__Task directions__.
Write out exactly the lines running from the one with "## (4) Conclusion" to the last line of the entries, keeping both the first and the last.

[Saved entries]

⁂

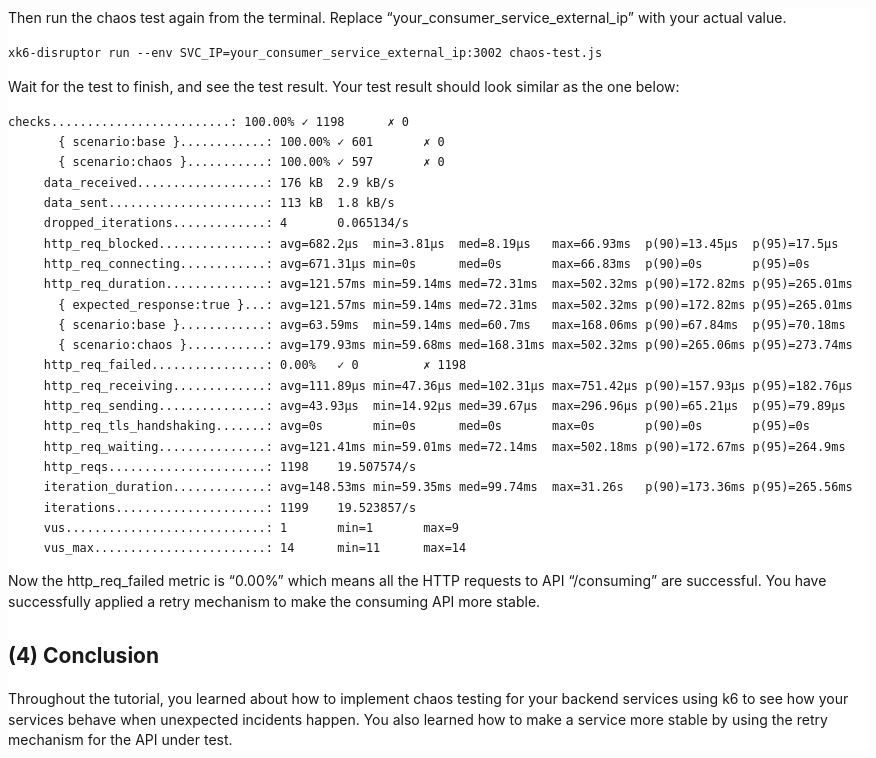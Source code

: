 Then run the chaos test again from the terminal. Replace “your_consumer_service_external_ip” with your actual value.

```
xk6-disruptor run --env SVC_IP=your_consumer_service_external_ip:3002 chaos-test.js
```

Wait for the test to finish, and see the test result. Your test result should look similar as the one below:

```
checks.........................: 100.00% ✓ 1198      ✗ 0   
       { scenario:base }............: 100.00% ✓ 601       ✗ 0   
       { scenario:chaos }...........: 100.00% ✓ 597       ✗ 0   
     data_received..................: 176 kB  2.9 kB/s
     data_sent......................: 113 kB  1.8 kB/s
     dropped_iterations.............: 4       0.065134/s
     http_req_blocked...............: avg=682.2µs  min=3.81µs  med=8.19µs   max=66.93ms  p(90)=13.45µs  p(95)=17.5µs  
     http_req_connecting............: avg=671.31µs min=0s      med=0s       max=66.83ms  p(90)=0s       p(95)=0s      
     http_req_duration..............: avg=121.57ms min=59.14ms med=72.31ms  max=502.32ms p(90)=172.82ms p(95)=265.01ms
       { expected_response:true }...: avg=121.57ms min=59.14ms med=72.31ms  max=502.32ms p(90)=172.82ms p(95)=265.01ms
       { scenario:base }............: avg=63.59ms  min=59.14ms med=60.7ms   max=168.06ms p(90)=67.84ms  p(95)=70.18ms 
       { scenario:chaos }...........: avg=179.93ms min=59.68ms med=168.31ms max=502.32ms p(90)=265.06ms p(95)=273.74ms
     http_req_failed................: 0.00%   ✓ 0         ✗ 1198
     http_req_receiving.............: avg=111.89µs min=47.36µs med=102.31µs max=751.42µs p(90)=157.93µs p(95)=182.76µs
     http_req_sending...............: avg=43.93µs  min=14.92µs med=39.67µs  max=296.96µs p(90)=65.21µs  p(95)=79.89µs 
     http_req_tls_handshaking.......: avg=0s       min=0s      med=0s       max=0s       p(90)=0s       p(95)=0s      
     http_req_waiting...............: avg=121.41ms min=59.01ms med=72.14ms  max=502.18ms p(90)=172.67ms p(95)=264.9ms 
     http_reqs......................: 1198    19.507574/s
     iteration_duration.............: avg=148.53ms min=59.35ms med=99.74ms  max=31.26s   p(90)=173.36ms p(95)=265.56ms
     iterations.....................: 1199    19.523857/s
     vus............................: 1       min=1       max=9 
     vus_max........................: 14      min=11      max=14
```

Now the http_req_failed metric is “0.00%” which means all the HTTP requests to API “/consuming” are successful. You have successfully applied a retry mechanism to make the consuming API more stable.

## (4) Conclusion

Throughout the tutorial, you learned about how to implement chaos testing for your backend services using k6 to see how your services behave when unexpected incidents happen. You also learned how to make a service more stable by using the retry mechanism for the API under test.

⁂

__Answer to the exercise__.
## (4) Conclusion

Throughout the tutorial, you learned about how to implement chaos testing for your backend services using k6 to see how your services behave when unexpected incidents happen. You also learned how to make a service more stable by using the retry mechanism for the API under test.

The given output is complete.